*Materials provided*.
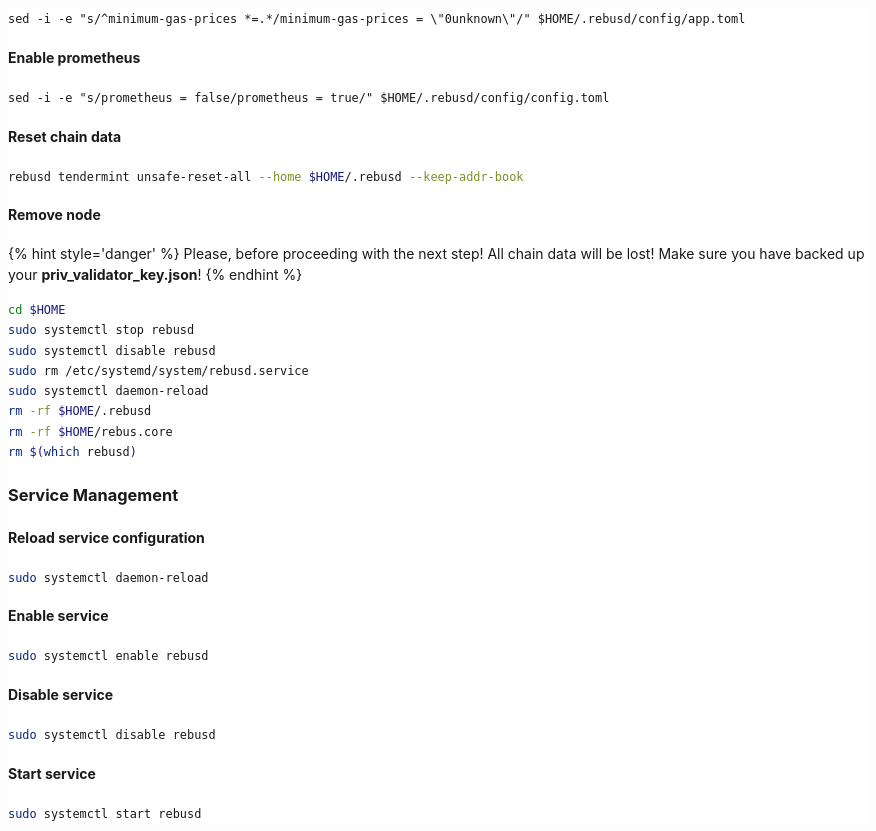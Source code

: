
 ```
sed -i -e "s/^minimum-gas-prices *=.*/minimum-gas-prices = \"0unknown\"/" $HOME/.rebusd/config/app.toml
```

#### Enable prometheus

```
sed -i -e "s/prometheus = false/prometheus = true/" $HOME/.rebusd/config/config.toml
```

#### Reset chain data

```bash
rebusd tendermint unsafe-reset-all --home $HOME/.rebusd --keep-addr-book
```

#### Remove node

{% hint style='danger' %}
Please, before proceeding with the next step! All chain data will be lost! Make sure you have backed up your **priv_validator_key.json**!
{% endhint %}

```bash
cd $HOME
sudo systemctl stop rebusd
sudo systemctl disable rebusd
sudo rm /etc/systemd/system/rebusd.service
sudo systemctl daemon-reload
rm -rf $HOME/.rebusd
rm -rf $HOME/rebus.core
rm $(which rebusd) 
```

### Service Management

#### Reload service configuration

```bash
sudo systemctl daemon-reload
```

#### Enable service

```bash
sudo systemctl enable rebusd
```

#### Disable service

```bash
sudo systemctl disable rebusd
```

#### Start service

```bash
sudo systemctl start rebusd
```
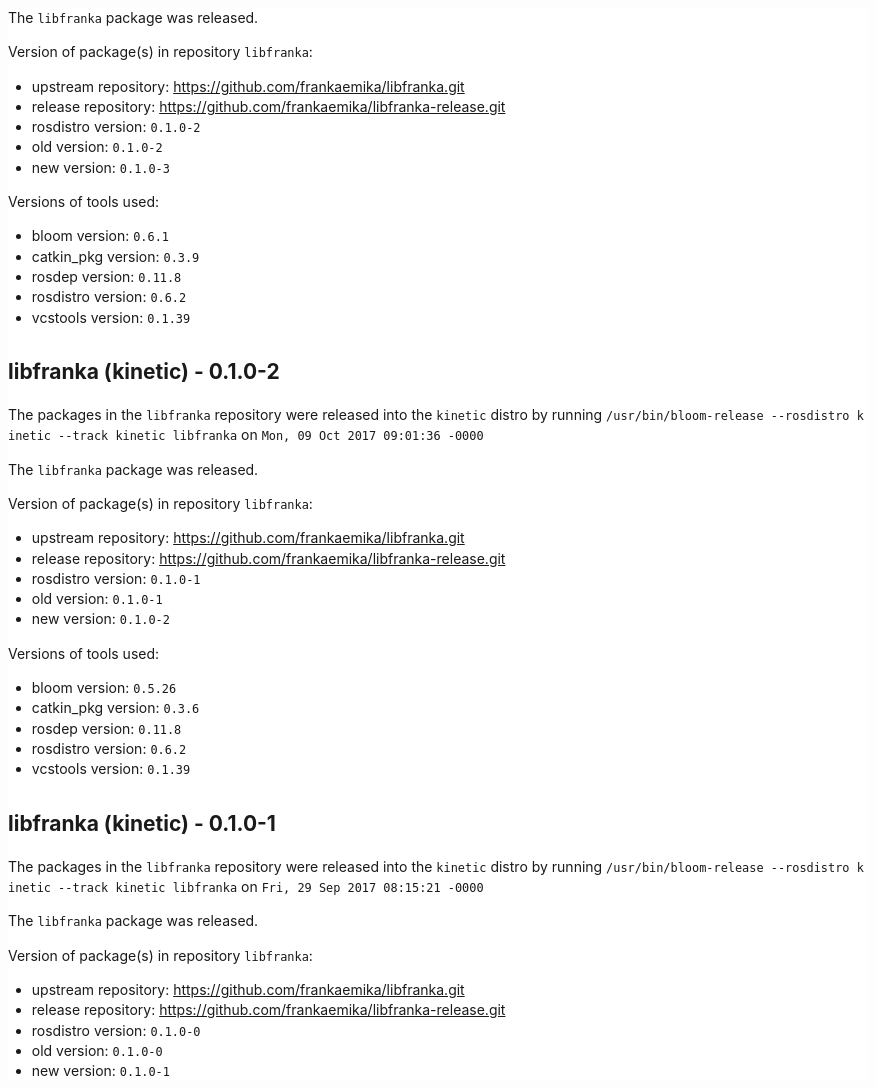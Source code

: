 The `libfranka` package was released.

Version of package(s) in repository `libfranka`:

- upstream repository: https://github.com/frankaemika/libfranka.git
- release repository: https://github.com/frankaemika/libfranka-release.git
- rosdistro version: `0.1.0-2`
- old version: `0.1.0-2`
- new version: `0.1.0-3`

Versions of tools used:

- bloom version: `0.6.1`
- catkin_pkg version: `0.3.9`
- rosdep version: `0.11.8`
- rosdistro version: `0.6.2`
- vcstools version: `0.1.39`


## libfranka (kinetic) - 0.1.0-2

The packages in the `libfranka` repository were released into the `kinetic` distro by running `/usr/bin/bloom-release --rosdistro kinetic --track kinetic libfranka` on `Mon, 09 Oct 2017 09:01:36 -0000`

The `libfranka` package was released.

Version of package(s) in repository `libfranka`:

- upstream repository: https://github.com/frankaemika/libfranka.git
- release repository: https://github.com/frankaemika/libfranka-release.git
- rosdistro version: `0.1.0-1`
- old version: `0.1.0-1`
- new version: `0.1.0-2`

Versions of tools used:

- bloom version: `0.5.26`
- catkin_pkg version: `0.3.6`
- rosdep version: `0.11.8`
- rosdistro version: `0.6.2`
- vcstools version: `0.1.39`


## libfranka (kinetic) - 0.1.0-1

The packages in the `libfranka` repository were released into the `kinetic` distro by running `/usr/bin/bloom-release --rosdistro kinetic --track kinetic libfranka` on `Fri, 29 Sep 2017 08:15:21 -0000`

The `libfranka` package was released.

Version of package(s) in repository `libfranka`:

- upstream repository: https://github.com/frankaemika/libfranka.git
- release repository: https://github.com/frankaemika/libfranka-release.git
- rosdistro version: `0.1.0-0`
- old version: `0.1.0-0`
- new version: `0.1.0-1`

*Your task*.
The answer is the whole listing retyped exactly, with pictures omitted.

*Task solution*.
Source code

:
 ```
sed -i -e "s/^minimum-gas-prices *=.*/minimum-gas-prices = \"0unknown\"/" $HOME/.rebusd/config/app.toml
```

#### Enable prometheus

```
sed -i -e "s/prometheus = false/prometheus = true/" $HOME/.rebusd/config/config.toml
```

#### Reset chain data

```bash
rebusd tendermint unsafe-reset-all --home $HOME/.rebusd --keep-addr-book
```

#### Remove node

{% hint style='danger' %}
Please, before proceeding with the next step! All chain data will be lost! Make sure you have backed up your **priv_validator_key.json**!
{% endhint %}

```bash
cd $HOME
sudo systemctl stop rebusd
sudo systemctl disable rebusd
sudo rm /etc/systemd/system/rebusd.service
sudo systemctl daemon-reload
rm -rf $HOME/.rebusd
rm -rf $HOME/rebus.core
rm $(which rebusd) 
```

### Service Management

#### Reload service configuration

```bash
sudo systemctl daemon-reload
```

#### Enable service

```bash
sudo systemctl enable rebusd
```

#### Disable service

```bash
sudo systemctl disable rebusd
```

#### Start service

```bash
sudo systemctl start rebusd
```
Source code

: The `libfranka` package was released.

Version of package(s) in repository `libfranka`:

- upstream repository: https://github.com/frankaemika/libfranka.git
- release repository: https://github.com/frankaemika/libfranka-release.git
- rosdistro version: `0.1.0-2`
- old version: `0.1.0-2`
- new version: `0.1.0-3`

Versions of tools used:

- bloom version: `0.6.1`
- catkin_pkg version: `0.3.9`
- rosdep version: `0.11.8`
- rosdistro version: `0.6.2`
- vcstools version: `0.1.39`


## libfranka (kinetic) - 0.1.0-2

The packages in the `libfranka` repository were released into the `kinetic` distro by running `/usr/bin/bloom-release --rosdistro kinetic --track kinetic libfranka` on `Mon, 09 Oct 2017 09:01:36 -0000`

The `libfranka` package was released.

Version of package(s) in repository `libfranka`:

- upstream repository: https://github.com/frankaemika/libfranka.git
- release repository: https://github.com/frankaemika/libfranka-release.git
- rosdistro version: `0.1.0-1`
- old version: `0.1.0-1`
- new version: `0.1.0-2`

Versions of tools used:

- bloom version: `0.5.26`
- catkin_pkg version: `0.3.6`
- rosdep version: `0.11.8`
- rosdistro version: `0.6.2`
- vcstools version: `0.1.39`


## libfranka (kinetic) - 0.1.0-1

The packages in the `libfranka` repository were released into the `kinetic` distro by running `/usr/bin/bloom-release --rosdistro kinetic --track kinetic libfranka` on `Fri, 29 Sep 2017 08:15:21 -0000`

The `libfranka` package was released.

Version of package(s) in repository `libfranka`:

- upstream repository: https://github.com/frankaemika/libfranka.git
- release repository: https://github.com/frankaemika/libfranka-release.git
- rosdistro version: `0.1.0-0`
- old version: `0.1.0-0`
- new version: `0.1.0-1`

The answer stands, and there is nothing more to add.